Faculty Member Steve Everett Bangs the Drum for Women
by Flora B. Anthony
Steve Everett is the director of the Center for Faculty Development and Excellence, a composer, and a professor of music at Emory.
While taking drumming lessons from men in the homes where he stayed in the rural state of Andhra Pradesh, India, Steve Everett noticed that the women in the house spent most of the day in the miserably hot kitchens cooking meals. In fact, he rarely saw or was allowed to interact with them. He was unable to concentrate on the lessons, but instead shifted his focus to the sounds coming from behind the kitchen doors—the rhythmic and often musical banging of pots and pans. He heard the clamor and realized that these noises were the only real voices these women possessed.

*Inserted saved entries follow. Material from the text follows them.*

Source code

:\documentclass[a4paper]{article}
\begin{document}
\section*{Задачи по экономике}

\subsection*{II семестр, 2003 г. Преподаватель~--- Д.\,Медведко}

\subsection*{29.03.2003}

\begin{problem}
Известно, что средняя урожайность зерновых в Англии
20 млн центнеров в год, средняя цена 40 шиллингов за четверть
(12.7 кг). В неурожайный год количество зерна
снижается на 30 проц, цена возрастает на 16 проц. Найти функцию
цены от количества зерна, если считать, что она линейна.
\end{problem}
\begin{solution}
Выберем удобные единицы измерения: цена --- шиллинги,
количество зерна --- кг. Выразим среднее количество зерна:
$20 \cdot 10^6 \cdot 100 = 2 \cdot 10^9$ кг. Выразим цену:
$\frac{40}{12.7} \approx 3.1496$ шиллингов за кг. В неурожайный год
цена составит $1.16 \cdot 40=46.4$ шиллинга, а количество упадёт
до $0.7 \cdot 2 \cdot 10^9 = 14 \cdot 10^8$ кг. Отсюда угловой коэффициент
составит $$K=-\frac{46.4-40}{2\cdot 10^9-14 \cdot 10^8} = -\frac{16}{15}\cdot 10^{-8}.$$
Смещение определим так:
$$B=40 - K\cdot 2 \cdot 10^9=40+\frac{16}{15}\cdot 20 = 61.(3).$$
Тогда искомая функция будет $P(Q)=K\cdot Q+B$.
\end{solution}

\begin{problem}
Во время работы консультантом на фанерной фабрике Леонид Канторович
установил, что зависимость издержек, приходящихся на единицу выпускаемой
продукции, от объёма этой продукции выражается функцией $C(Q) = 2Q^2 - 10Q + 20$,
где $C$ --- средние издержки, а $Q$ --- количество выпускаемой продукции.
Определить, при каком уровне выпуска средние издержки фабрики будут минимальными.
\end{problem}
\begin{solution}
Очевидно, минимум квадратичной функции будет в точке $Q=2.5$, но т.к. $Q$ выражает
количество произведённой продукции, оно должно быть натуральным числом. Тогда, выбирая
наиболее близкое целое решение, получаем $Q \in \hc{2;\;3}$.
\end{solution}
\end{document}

Everett recalls his early years growing up in Rome, Georgia, a place and time very rooted in the Jim Crow South, and being quite disturbed and confused by public signs that served as dividing lines between “colored” and “white.” He later went on to study musical history and theory in college. That is when he started to notice that the literature he was studying and performing consisted of music created only by white men of European descent. During the trip to South India to study drumming, Everett already was cognizant of lost voices and inequality. Hearing those women banging pots and pans was transformative for him and became the foundation for the majority of his musical compositions that he would create throughout his career.
Upon returning to the states after India, Everett created a composition called The Kitchen, part of an evening long performance he organized entitled, The Maiden Returns. This work evoked a very disturbing story in the history of Indian women - the kitchen fire suicides. In India’s history, women who were miserable in marriage and could not escape through divorce because of the social stigma attached would “accidentally perish” in a kitchen fire. Divorce was not an option for many women since it usually meant that their female children and relatives would not find spouses as a result. Today that practice has substantially vanished.
In 1993 Everett decided to apply for and received a university research grant to spend a semester studying women writers who lived in oppressive cultures. He wanted to better understand the techniques they used to express themselves. During this time he discovered an Indian poet named Vimala from Andhra Pradesh who wrote “The Kitchen,” depicting exactly what he noticed in the homes where he stayed in India. The poem was about the repetitions of rhythm, sound, and energy around food, and he put this piece to music.
He also wanted to explore gender inequities through sound and began reading the works of great feminist poets and writers. Rebecca West’s quotation—“Feminism is the radical notion that women are people”—particularly resonated with him. Everett continued to wonder why women are stereotyped in the manner they are and how traditional narratives about women might be altered. In another composition “Table and Chairs” for soprano and piano, Everett set female monologues from three American plays to music to create parodies of female stereotypes. These works are simultaneously humorous and incredibly sad.
A few years later, Everett read Natasha Trethewey’s collection Bellocq’s Ophelia, which is aptly situated in early 20th century Storyville, New Orleans, a place where jazz became popular and flourished. It was here, in the more than 250 brothels, that many jazz artists were able to find steady employment. E. J. Bellocq photographed the women in these brothels. These images transfixed Trethewey, and she created a collection of poems as a sort of imaginary diary for a number of the women in the Bellocq photographs. After reading Trethewey’s volume, Everett immediately contacted her and worked with her for two years to create his chamber opera, Ophelia’s Gaze for soprano, string quartet, live electronic audio, and live video. In this work, the woman in the photograph (named “Ophelia” by Trethewey) is understood to be trapped by the gaze of everyone else in her life and her image can only reflect what others want her to be. In the end, Everett attempts to release Ophelia from her state of oppression and give her the power of the gaze herself – a pathway to her own freedom.
In the course of the interview with Everett, he kept returning to the women who played the characters, sang the songs, and wrote the poetry in his compositions. As a male whose work that primarily deals with feminist issues, he recognizes the contributions that women continue to make and the struggles they often endure in every culture. When asked about himself, he instead gave me generous detail about the way the women performers engaged with his musical material, how he knew them, and what they are working on now. He understands, it seems, that men have claimed the lion’s share of attention throughout history and seems more than happy to shift that lens toward the many strong and intelligent women he knows who are invested in helping to shape the world around them.
Flora B. Anthony is the 2012–2013 Center for Women Graduate Fellow and an Egyptology PhD candidate in Art History. Anthony previously worked with Steve Everett at the Center for Faculty Development and Excellence.